[Data records]
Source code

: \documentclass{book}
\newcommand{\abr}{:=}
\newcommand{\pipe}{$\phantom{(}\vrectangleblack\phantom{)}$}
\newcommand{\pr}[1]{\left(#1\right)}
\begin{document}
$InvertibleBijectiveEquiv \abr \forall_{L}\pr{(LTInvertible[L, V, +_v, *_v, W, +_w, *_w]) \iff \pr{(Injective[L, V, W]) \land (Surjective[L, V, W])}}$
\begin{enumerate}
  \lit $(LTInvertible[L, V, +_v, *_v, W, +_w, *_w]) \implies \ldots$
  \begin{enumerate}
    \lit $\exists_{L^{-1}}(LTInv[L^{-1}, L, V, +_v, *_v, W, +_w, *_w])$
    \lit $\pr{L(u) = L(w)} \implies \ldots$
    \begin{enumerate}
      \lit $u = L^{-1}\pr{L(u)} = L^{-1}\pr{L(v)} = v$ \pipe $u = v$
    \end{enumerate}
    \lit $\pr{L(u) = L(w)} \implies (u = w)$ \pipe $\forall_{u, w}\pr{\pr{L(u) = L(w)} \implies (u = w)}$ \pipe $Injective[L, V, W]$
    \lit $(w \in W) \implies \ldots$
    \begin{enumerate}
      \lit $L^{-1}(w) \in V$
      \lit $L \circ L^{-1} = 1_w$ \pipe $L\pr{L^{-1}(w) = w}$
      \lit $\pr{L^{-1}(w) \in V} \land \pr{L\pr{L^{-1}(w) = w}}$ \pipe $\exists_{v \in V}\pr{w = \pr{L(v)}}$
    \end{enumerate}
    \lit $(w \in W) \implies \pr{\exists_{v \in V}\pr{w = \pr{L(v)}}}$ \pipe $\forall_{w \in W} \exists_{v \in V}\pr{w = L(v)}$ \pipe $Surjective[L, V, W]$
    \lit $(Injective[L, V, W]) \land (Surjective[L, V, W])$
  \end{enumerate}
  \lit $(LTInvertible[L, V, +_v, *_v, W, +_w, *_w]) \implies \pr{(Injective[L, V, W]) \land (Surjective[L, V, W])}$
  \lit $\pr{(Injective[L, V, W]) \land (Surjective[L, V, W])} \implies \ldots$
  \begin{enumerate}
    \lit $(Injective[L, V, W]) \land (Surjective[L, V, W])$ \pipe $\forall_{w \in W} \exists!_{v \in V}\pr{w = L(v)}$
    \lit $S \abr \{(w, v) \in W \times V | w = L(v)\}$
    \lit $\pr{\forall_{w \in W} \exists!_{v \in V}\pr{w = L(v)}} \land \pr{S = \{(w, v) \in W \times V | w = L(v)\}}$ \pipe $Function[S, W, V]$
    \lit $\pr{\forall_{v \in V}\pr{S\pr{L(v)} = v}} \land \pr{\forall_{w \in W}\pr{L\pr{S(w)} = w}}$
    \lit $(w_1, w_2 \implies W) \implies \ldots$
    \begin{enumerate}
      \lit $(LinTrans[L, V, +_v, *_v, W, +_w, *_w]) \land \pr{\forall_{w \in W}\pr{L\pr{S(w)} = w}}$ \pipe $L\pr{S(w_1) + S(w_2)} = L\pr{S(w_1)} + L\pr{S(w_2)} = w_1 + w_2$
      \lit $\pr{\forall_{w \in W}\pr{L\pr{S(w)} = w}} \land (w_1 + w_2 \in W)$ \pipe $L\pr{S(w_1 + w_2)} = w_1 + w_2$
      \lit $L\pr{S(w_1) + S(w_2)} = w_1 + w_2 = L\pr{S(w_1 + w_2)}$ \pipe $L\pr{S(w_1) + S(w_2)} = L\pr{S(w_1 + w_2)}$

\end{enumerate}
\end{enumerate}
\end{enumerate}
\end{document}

*EXERCISE BRIEF*
Check each line of the entries for "newcommand" and copy those that have it.

*ANSWER FOR THIS EXERCISE*
\newcommand{\abr}{:=}
\newcommand{\pipe}{$\phantom{(}\vrectangleblack\phantom{)}$}
\newcommand{\pr}[1]{\left(#1\right)}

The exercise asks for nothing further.